What WAS said early on was that there should be different silos for combat and non-combat capabilities in the game. So that everyone has a combat role and a non-combat role, and lack of combat ability should not be balanced with superior non-combat ability and vice versa. Frankly, I think that failed as well.
I pretty much entirely disagree. For one thing, I don't think the goal was to give every class
identical combat and out-of-combat ability, but to instead ensure that everyone
could contribute in both, generally in different ways. I.e., make every class both combat capable and non-combat capable. To that end, the Fighter might have only three trained skills, but that is still enough to pick up a good selection of abilities (Athletics for physical needs, Intimidate for social scenarios, and Heal, for example.) The Rogue might have twice as many skills, but that is a far cry from the last edition - when an Int 8 Fighter might have one relevant skill to the dozen a Rogue could be good at. The Rogue might still have an 'edge' in terms of out-of-combat ability, but hardly one that puts him on a different playing field from the fighter.
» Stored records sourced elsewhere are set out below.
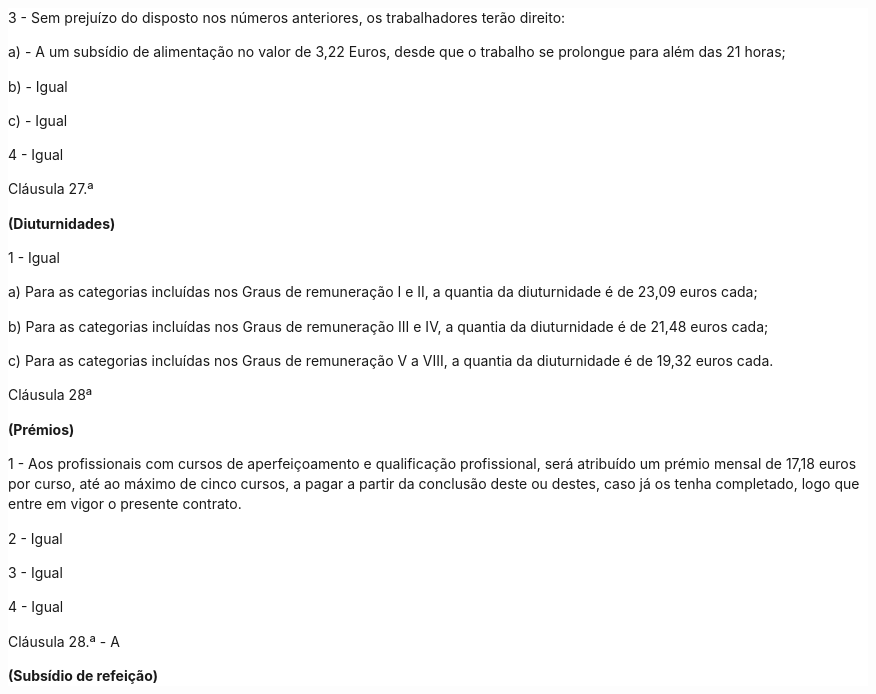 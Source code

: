 
3 - Sem prejuízo do disposto nos números anteriores, os
trabalhadores terão direito:


a) - A um subsídio de alimentação no valor de 3,22
Euros, desde que o trabalho se prolongue para além
das 21 horas;


b) - Igual


c) - Igual


4 - Igual



Cláusula 27.ª


**(Diuturnidades)**


1 - Igual


a) Para as categorias incluídas nos Graus de remuneração I e
II, a quantia da diuturnidade é de 23,09 euros cada;


b) Para as categorias incluídas nos Graus de remuneração III e
IV, a quantia da diuturnidade é de 21,48 euros cada;


c) Para as categorias incluídas nos Graus de remuneração V a
VIII, a quantia da diuturnidade é de 19,32 euros cada.


Cláusula 28ª


**(Prémios)**


1 - Aos profissionais com cursos de aperfeiçoamento e
qualificação profissional, será atribuído um prémio mensal
de 17,18 euros por curso, até ao máximo de cinco cursos, a
pagar a partir da conclusão deste ou destes, caso já os tenha
completado, logo que entre em vigor o presente contrato.


2 - Igual


3 - Igual


4 - Igual


Cláusula 28.ª - A


**(Subsídio de refeição)**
And in terms of combat ability, I don't think any class is truly behind. Some can be optimized in different ways, but every class is pretty combat capable, bard included.
As for feats, the key thing is that each feat is a small enough element that you can easily afford to give up +1 damage in order to get a new trained skill. There are a few obnoxiously strong combat feats, like Expertise, that mess with this paradigm - but they are the exception, not the norm.